Ever since the Industrial Revolution and the spread of capitalism, gradually rising wages have been the norm, apart from in wartime and during brief periods of extreme economic dislocation. The fact that this process went into partial reverse over the past few years despite the recovery came as a shock and helped to explain why so many people began to fall out of love with capitalism. It is therefore excellent news that normality is finally re-establishing itself.

One view of unemployment is simply that it happens when labour is more expensive than people are willing to pay for it. That's obvious in that one sense of course. The question becomes then well, how quickly will the repricing happen if we do ever get to that stage? There are those who insist that it happens immediately and thus unemployment and recessions cannot happen. Not an entirely convincing view. There are also those who insist that it can take forever and this justifies all sorts of interventions. And then we've got the evidence of the past few years.
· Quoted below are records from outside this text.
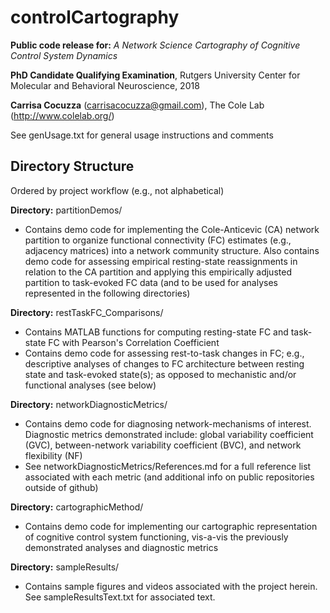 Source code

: # controlCartography

**Public code release for:** *A Network Science Cartography of Cognitive Control System Dynamics*

**PhD Candidate Qualifying Examination**, Rutgers University Center for Molecular and Behavioral Neuroscience, 2018

**Carrisa Cocuzza** (carrisacocuzza@gmail.com), The Cole Lab (http://www.colelab.org/)

See genUsage.txt for general usage instructions and comments

## Directory Structure
Ordered by project workflow (e.g., not alphabetical)

**Directory:** partitionDemos/

- Contains demo code for implementing the Cole-Anticevic (CA) network partition to organize functional connectivity (FC) estimates (e.g., adjacency matrices) into a network community structure. Also contains demo code for assessing empirical resting-state reassignments in relation to the CA partition and applying this empirically adjusted partition to task-evoked FC data (and to be used for analyses represented in the following directories) 

**Directory:** restTaskFC_Comparisons/

- Contains MATLAB functions for computing resting-state FC and task-state FC with Pearson's Correlation Coefficient 
- Contains demo code for assessing rest-to-task changes in FC; e.g., descriptive analyses of changes to FC architecture between resting state and task-evoked state(s); as opposed to mechanistic and/or functional analyses (see below) 

**Directory:** networkDiagnosticMetrics/

- Contains demo code for diagnosing network-mechanisms of interest. Diagnostic metrics demonstrated include: global variability coefficient (GVC), between-network variability coefficient (BVC), and network flexibility (NF) 
- See networkDiagnosticMetrics/References.md for a full reference list associated with each metric (and additional info on public repositories outside of github) 

**Directory:** cartographicMethod/

- Contains demo code for implementing our cartographic representation of cognitive control system functioning, vis-a-vis the previously demonstrated analyses and diagnostic metrics 

**Directory:** sampleResults/

- Contains sample figures and videos associated with the project herein. See sampleResultsText.txt for associated text. 
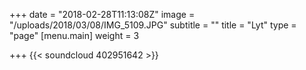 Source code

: +++
date = "2018-02-28T11:13:08Z"
image = "/uploads/2018/03/08/IMG_5109.JPG"
subtitle = ""
title = "Lyt"
type = "page"
[menu.main]
weight = 3

+++
{{< soundcloud 402951642 >}}  
   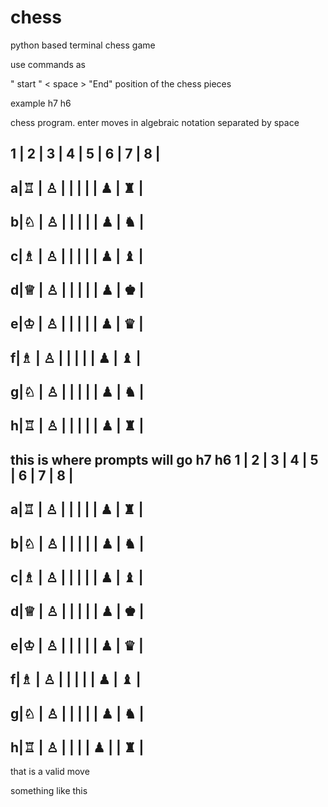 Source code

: # chess
python based terminal chess game 

use commands as 

" start " < space > "End" position of the chess pieces

example h7 h6

chess program. enter moves in algebraic notation separated by space
  
  1 | 2 | 3 | 4 | 5 | 6 | 7 | 8 |
--------------------------------
a|♖ | ♙ |   |   |   |   | ♟ | ♜ | 
--------------------------------
b|♘ | ♙ |   |   |   |   | ♟ | ♞ | 
--------------------------------
c|♗ | ♙ |   |   |   |   | ♟ | ♝ | 
--------------------------------
d|♕ | ♙ |   |   |   |   | ♟ | ♚ | 
--------------------------------
e|♔ | ♙ |   |   |   |   | ♟ | ♛ | 
--------------------------------
f|♗ | ♙ |   |   |   |   | ♟ | ♝ | 
--------------------------------
g|♘ | ♙ |   |   |   |   | ♟ | ♞ | 
--------------------------------
h|♖ | ♙ |   |   |   |   | ♟ | ♜ | 
--------------------------------
this is where prompts will go
h7 h6
1 | 2 | 3 | 4 | 5 | 6 | 7 | 8 |
--------------------------------
a|♖ | ♙ |   |   |   |   | ♟ | ♜ | 
--------------------------------
b|♘ | ♙ |   |   |   |   | ♟ | ♞ | 
--------------------------------
c|♗ | ♙ |   |   |   |   | ♟ | ♝ | 
--------------------------------
d|♕ | ♙ |   |   |   |   | ♟ | ♚ | 
--------------------------------
e|♔ | ♙ |   |   |   |   | ♟ | ♛ | 
--------------------------------
f|♗ | ♙ |   |   |   |   | ♟ | ♝ | 
--------------------------------
g|♘ | ♙ |   |   |   |   | ♟ | ♞ | 
--------------------------------
h|♖ | ♙ |   |   |   | ♟ |   | ♜ | 
--------------------------------
that is a valid move



something like this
It could be argued that labour in the UK did become too expensive. We had just had the largest and longest peacetime expansion of the economy after all. So, a repricing was necessary. And this is where Keynes could be said to be correct. It takes time because nominal wages are sticky downwards. People really, really, don't like lower numbers on their paycheques. They'll grumble about their real wages falling if it's disguised with a little bit of inflation but they'll riot if the equivalent fall were at a steady price level.

We don't say that the past few years prove it: only that what evidence we have is consistent with this explanation. And, given the paucity of our evidence base, that's probably the best we can do.